=== Section Start ===

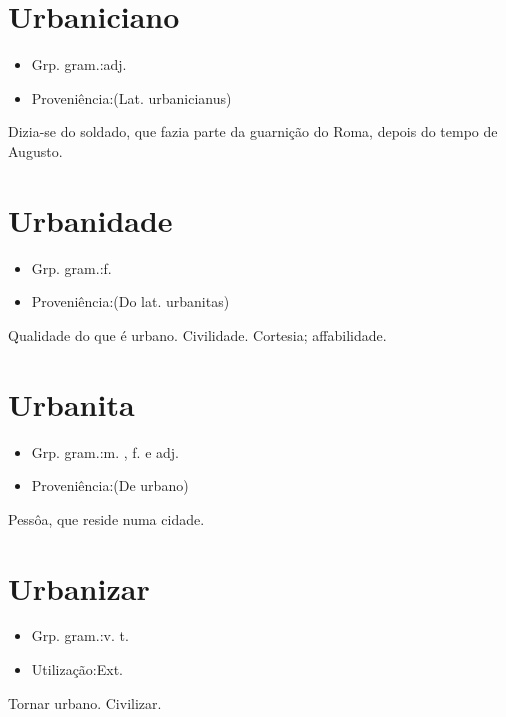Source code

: \documentclass{article}
\begin{document}
\section{Urbaniciano}
\begin{itemize}
\item {Grp. gram.:adj.}
\end{itemize}
\begin{itemize}
\item {Proveniência:(Lat. \textunderscore urbanicianus\textunderscore )}
\end{itemize}
Dizia-se do soldado, que fazia parte da guarnição do Roma, depois do tempo de Augusto.
\section{Urbanidade}
\begin{itemize}
\item {Grp. gram.:f.}
\end{itemize}
\begin{itemize}
\item {Proveniência:(Do lat. \textunderscore urbanitas\textunderscore )}
\end{itemize}
Qualidade do que é urbano.
Civilidade.
Cortesia; affabilidade.
\section{Urbanita}
\begin{itemize}
\item {Grp. gram.:m. ,  f.  e  adj.}
\end{itemize}
\begin{itemize}
\item {Proveniência:(De \textunderscore urbano\textunderscore )}
\end{itemize}
Pessôa, que reside numa cidade.
\section{Urbanizar}
\begin{itemize}
\item {Grp. gram.:v. t.}
\end{itemize}
\begin{itemize}
\item {Utilização:Ext.}
\end{itemize}
Tornar urbano.
Civilizar.
\end{document}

=== Section End ===

→ **Requirement**: Please copy each line of the records above in which the word "gram" can be found.

→ **Task response**:
\item {Grp. gram.:adj.}
\item {Grp. gram.:f.}
\item {Grp. gram.:m. ,  f.  e  adj.}
\item {Grp. gram.:v. t.}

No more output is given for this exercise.